_Problem description_
Stopping at the line that holds "- Include both", repeat the lines below exactly, starting from the very first and including that final line.
┌─ Records to process
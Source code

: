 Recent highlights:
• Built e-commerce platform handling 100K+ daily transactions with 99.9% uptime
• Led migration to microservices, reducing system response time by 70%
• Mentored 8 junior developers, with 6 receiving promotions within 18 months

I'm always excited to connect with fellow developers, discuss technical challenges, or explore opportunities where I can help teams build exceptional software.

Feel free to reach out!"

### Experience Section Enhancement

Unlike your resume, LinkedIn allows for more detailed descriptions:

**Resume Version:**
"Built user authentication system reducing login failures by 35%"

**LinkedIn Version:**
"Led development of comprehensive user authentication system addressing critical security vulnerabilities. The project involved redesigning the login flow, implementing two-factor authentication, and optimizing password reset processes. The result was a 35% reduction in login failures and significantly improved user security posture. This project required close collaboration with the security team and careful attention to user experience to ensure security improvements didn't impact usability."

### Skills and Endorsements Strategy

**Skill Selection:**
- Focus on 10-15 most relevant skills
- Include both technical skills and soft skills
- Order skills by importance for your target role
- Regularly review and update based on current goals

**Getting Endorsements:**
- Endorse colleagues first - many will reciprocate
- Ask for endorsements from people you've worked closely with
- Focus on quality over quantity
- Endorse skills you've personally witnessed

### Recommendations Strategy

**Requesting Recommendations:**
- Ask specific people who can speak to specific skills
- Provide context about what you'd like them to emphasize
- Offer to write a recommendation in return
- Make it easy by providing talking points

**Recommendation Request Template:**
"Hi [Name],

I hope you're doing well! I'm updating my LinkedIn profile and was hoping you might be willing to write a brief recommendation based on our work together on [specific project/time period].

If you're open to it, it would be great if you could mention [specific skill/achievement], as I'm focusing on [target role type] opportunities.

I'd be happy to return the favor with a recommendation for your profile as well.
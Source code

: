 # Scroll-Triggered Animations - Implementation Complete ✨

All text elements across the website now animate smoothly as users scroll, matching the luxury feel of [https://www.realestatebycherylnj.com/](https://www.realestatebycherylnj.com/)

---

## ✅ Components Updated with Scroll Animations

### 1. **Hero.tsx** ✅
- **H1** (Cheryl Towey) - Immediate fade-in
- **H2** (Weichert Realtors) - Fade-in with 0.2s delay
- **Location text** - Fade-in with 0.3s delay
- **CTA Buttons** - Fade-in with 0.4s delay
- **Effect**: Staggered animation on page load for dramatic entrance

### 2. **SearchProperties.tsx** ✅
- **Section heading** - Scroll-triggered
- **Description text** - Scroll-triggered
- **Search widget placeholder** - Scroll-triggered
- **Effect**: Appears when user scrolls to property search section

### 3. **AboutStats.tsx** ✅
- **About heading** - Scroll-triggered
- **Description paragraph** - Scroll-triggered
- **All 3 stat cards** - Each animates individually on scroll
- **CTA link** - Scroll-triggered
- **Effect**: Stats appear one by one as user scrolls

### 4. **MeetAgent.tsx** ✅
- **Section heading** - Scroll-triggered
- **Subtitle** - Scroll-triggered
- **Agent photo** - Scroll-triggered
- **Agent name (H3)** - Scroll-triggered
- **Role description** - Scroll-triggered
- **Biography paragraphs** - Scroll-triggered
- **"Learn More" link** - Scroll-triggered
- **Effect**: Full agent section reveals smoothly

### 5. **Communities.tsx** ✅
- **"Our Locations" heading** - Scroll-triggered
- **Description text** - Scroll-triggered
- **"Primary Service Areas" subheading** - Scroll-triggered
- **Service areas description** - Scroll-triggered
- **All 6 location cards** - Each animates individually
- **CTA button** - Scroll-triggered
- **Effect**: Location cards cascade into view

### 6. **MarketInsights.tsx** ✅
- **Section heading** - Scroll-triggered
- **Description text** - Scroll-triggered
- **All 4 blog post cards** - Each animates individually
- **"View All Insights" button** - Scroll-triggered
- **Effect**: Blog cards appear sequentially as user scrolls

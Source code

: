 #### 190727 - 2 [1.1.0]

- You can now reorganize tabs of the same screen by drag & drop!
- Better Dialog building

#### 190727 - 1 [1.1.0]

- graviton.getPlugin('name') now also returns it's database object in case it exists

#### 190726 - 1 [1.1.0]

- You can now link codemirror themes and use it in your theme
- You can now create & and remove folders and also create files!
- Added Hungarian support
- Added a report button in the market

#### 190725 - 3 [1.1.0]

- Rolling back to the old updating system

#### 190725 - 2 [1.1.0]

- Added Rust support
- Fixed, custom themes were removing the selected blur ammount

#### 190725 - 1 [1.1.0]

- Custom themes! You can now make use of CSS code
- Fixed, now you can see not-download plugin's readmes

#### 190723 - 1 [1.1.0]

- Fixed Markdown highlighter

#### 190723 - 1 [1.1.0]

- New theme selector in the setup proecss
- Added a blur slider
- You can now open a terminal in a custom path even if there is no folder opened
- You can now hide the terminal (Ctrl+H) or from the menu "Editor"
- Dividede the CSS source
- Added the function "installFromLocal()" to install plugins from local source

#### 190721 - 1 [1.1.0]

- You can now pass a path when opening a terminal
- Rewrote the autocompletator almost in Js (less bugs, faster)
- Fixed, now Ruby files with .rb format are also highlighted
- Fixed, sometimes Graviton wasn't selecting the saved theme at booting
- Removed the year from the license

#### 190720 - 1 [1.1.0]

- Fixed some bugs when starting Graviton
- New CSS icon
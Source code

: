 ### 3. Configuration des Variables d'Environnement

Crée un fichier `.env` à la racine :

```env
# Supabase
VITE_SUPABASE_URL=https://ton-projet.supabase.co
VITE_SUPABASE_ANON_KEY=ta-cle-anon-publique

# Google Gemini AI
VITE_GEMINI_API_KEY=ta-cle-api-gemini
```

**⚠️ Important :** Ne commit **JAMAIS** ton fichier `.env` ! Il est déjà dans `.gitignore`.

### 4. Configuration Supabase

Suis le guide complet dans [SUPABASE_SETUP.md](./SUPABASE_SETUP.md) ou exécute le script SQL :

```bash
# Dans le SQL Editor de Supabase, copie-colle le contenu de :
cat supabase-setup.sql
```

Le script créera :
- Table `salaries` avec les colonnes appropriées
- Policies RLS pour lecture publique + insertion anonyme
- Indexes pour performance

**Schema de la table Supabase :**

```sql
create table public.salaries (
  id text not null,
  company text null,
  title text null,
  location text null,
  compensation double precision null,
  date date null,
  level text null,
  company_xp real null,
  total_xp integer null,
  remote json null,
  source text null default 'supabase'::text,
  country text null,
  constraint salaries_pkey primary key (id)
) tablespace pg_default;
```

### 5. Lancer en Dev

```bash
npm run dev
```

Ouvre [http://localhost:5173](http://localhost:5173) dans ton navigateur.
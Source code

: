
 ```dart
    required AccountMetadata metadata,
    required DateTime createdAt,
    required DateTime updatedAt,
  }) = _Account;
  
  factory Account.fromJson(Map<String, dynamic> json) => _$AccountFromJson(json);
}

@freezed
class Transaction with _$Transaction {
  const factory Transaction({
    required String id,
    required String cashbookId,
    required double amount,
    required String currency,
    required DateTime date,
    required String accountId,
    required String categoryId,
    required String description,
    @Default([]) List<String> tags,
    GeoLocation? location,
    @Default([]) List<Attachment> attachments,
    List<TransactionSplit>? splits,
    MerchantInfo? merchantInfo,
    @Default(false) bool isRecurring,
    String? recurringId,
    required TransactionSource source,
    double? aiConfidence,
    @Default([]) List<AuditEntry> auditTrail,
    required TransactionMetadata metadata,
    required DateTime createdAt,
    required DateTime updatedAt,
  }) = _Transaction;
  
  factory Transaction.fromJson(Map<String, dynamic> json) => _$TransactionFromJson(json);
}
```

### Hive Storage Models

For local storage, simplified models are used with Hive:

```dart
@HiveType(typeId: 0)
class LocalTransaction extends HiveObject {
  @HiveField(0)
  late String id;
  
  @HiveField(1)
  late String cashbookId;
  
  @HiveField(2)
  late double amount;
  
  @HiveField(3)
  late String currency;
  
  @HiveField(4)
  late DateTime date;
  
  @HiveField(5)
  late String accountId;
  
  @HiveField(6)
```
└─
_Task result_
Source code

: Recent highlights:
• Built e-commerce platform handling 100K+ daily transactions with 99.9% uptime
• Led migration to microservices, reducing system response time by 70%
• Mentored 8 junior developers, with 6 receiving promotions within 18 months

I'm always excited to connect with fellow developers, discuss technical challenges, or explore opportunities where I can help teams build exceptional software.

Feel free to reach out!"

### Experience Section Enhancement

Unlike your resume, LinkedIn allows for more detailed descriptions:

**Resume Version:**
"Built user authentication system reducing login failures by 35%"

**LinkedIn Version:**
"Led development of comprehensive user authentication system addressing critical security vulnerabilities. The project involved redesigning the login flow, implementing two-factor authentication, and optimizing password reset processes. The result was a 35% reduction in login failures and significantly improved user security posture. This project required close collaboration with the security team and careful attention to user experience to ensure security improvements didn't impact usability."

### Skills and Endorsements Strategy

**Skill Selection:**
- Focus on 10-15 most relevant skills
- Include both technical skills and soft skills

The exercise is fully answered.